Personalization and Coding in Public Education
The tech-driven classrooms and “startup schools” Silicon Valley has invented two particular pre-occupations.
First, Silicon Valley entrepreneurs are seeking to disrupt education in the same way its technologies have disrupted other areas of everyday life, from hailing a cab and booking accommodation to finding a date or looking after your health. The main concept Silicon Valley uses to explain its focus in education is “personalization,” as demonstrated by startup schools like AltSchool, Khan Lab School and the Summit Schools network.
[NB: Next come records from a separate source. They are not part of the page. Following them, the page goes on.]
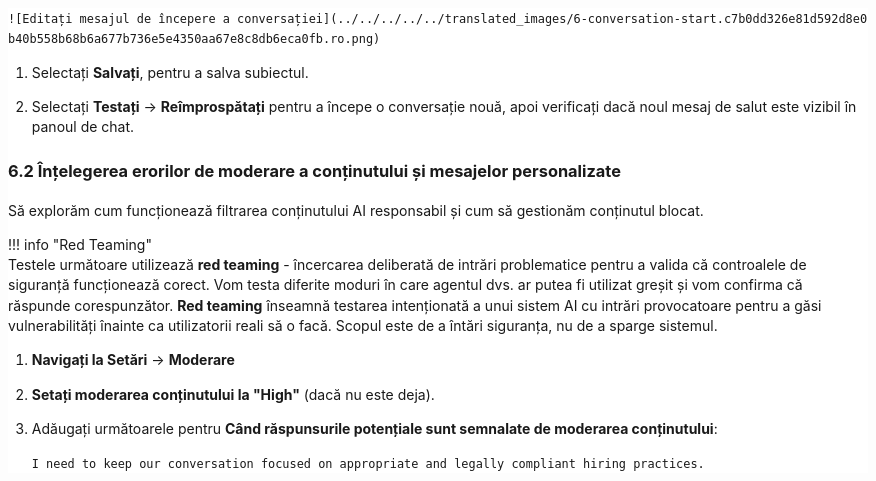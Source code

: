    ![Editați mesajul de începere a conversației](../../../../../translated_images/6-conversation-start.c7b0dd326e81d592d8e0b40b558b68b6a677b736e5e4350aa67e8c8db6eca0fb.ro.png)  

1. Selectați **Salvați**, pentru a salva subiectul.  

1. Selectați **Testați** → **Reîmprospătați** pentru a începe o conversație nouă, apoi verificați dacă noul mesaj de salut este vizibil în panoul de chat.  

### 6.2 Înțelegerea erorilor de moderare a conținutului și mesajelor personalizate  

Să explorăm cum funcționează filtrarea conținutului AI responsabil și cum să gestionăm conținutul blocat.  

!!! info "Red Teaming"  
    Testele următoare utilizează **red teaming** - încercarea deliberată de intrări problematice pentru a valida că controalele de siguranță funcționează corect. Vom testa diferite moduri în care agentul dvs. ar putea fi utilizat greșit și vom confirma că răspunde corespunzător. **Red teaming** înseamnă testarea intenționată a unui sistem AI cu intrări provocatoare pentru a găsi vulnerabilități înainte ca utilizatorii reali să o facă. Scopul este de a întări siguranța, nu de a sparge sistemul.  

1. **Navigați la Setări** → **Moderare**  

1. **Setați moderarea conținutului la "High"** (dacă nu este deja).  

1. Adăugați următoarele pentru **Când răspunsurile potențiale sunt semnalate de moderarea conținutului**:  

    ```text
    I need to keep our conversation focused on appropriate and legally compliant hiring practices. 
    ```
The Stanford University education technology researcher Larry Cuban has been reporting on some of these new schools based on a series of lesson observations. Though he remains skeptical of their capacity to “scale-up” beyond the sites where they have started-up in Silicon Valley itself, he has also reported admiration for their synthesis of progressive, inquiry-based pedagogies and efficient, administrative uses of data analytics to support personalized learning.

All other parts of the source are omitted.